Staging for Databricks
Fivetran HVR can store/stage data in a temporary directory (staging file) before loading it into the target Databricks location. To ensure optimal performance, HVR uses staging files when performing Burst Integrate and Bulk Refresh into Databricks.
HVR supports the following platforms for staging files:
- AWS S3
- Azure Data Lake Storage (ADLS)
- Google Cloud Storage (GCS)
Since v6.2.5/0
The following outlines how HVR implements staging for Databricks:
- HVR first writes data into the staging directory on the configured platform. Since 6.2.5/1, the staging files can be stored in CSV or Parquet format.
- HVR then uses the Databricks SQL command
COPY INTO
to ingest data into the target tables from the staging directory.
Configuring Staging
HVR and the staging platform must be configured to stage data before loading it into Databricks.

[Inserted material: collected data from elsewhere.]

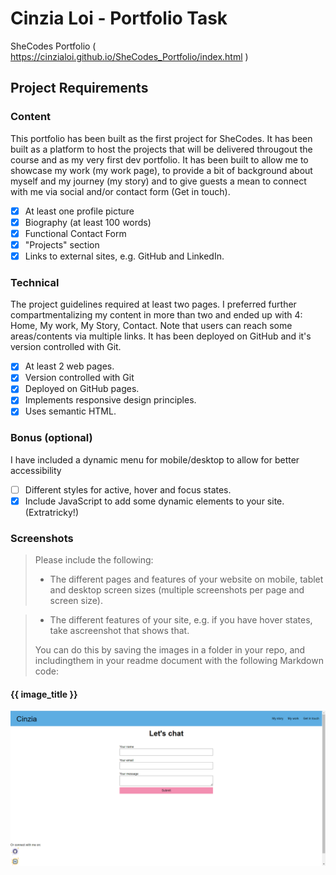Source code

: # Cinzia Loi - Portfolio Task

SheCodes Portfolio ( https://cinzialoi.github.io/SheCodes_Portfolio/index.html )

## Project Requirements

### Content
This portfolio has been built as the first project for SheCodes.
It has been built as a platform to host the projects that will be delivered througout the course and as my very first dev portfolio.
It has been built to allow me to showcase my work (my work page), to provide a bit of background about myself and my journey (my story) and to give guests a mean to connect with me via social and/or contact form (Get in touch).
- [x] At least one profile picture
- [x] Biography (at least 100 words)
- [x] Functional Contact Form
- [x] "Projects" section
- [x] Links to external sites, e.g. GitHub and LinkedIn.

### Technical
The project guidelines required at least two pages. I preferred further compartmentalizing my content in more than two and ended up with 4: Home, My work, My Story, Contact. Note that users can reach some areas/contents via multiple links.
It has been deployed on GitHub and it's version controlled with Git.
- [x] At least 2 web pages.
- [x] Version controlled with Git
- [x] Deployed on GitHub pages.
- [x] Implements responsive design principles.
- [x] Uses semantic HTML.

### Bonus (optional)
I have included a dynamic menu for mobile/desktop to allow for better accessibility
- [ ] Different styles for active, hover and focus states.
- [x] Include JavaScript to add some dynamic elements to your site. (Extratricky!)

### Screenshots
> Please include the following:
> - The different pages and features of your website on mobile, tablet and desktop screen sizes (multiple screenshots per page and screen size).

> - The different features of your site, e.g. if you have hover states, take ascreenshot that shows that.
>
> You can do this by saving the images in a folder in your repo, and includingthem in your readme document with the following Markdown code:

#### {{ image_title }}
![ This is the Contact page on Desktop ](./Stuff%20for%20this%20project/ContactDT.png)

If the managed secrets feature is enabled, the option USE TOKEN INSTEAD is displayed in the fields designated for entering secrets.
Staging on AWS S3
Since v6.1.0/13
Setting up staging on AWS S3 requires configuring both the AWS S3 environment and HVR.
Prerequisites
An AWS S3 location (bucket) to store staging files. For more information about creating and configuring an S3 bucket, refer to the AWS documentation.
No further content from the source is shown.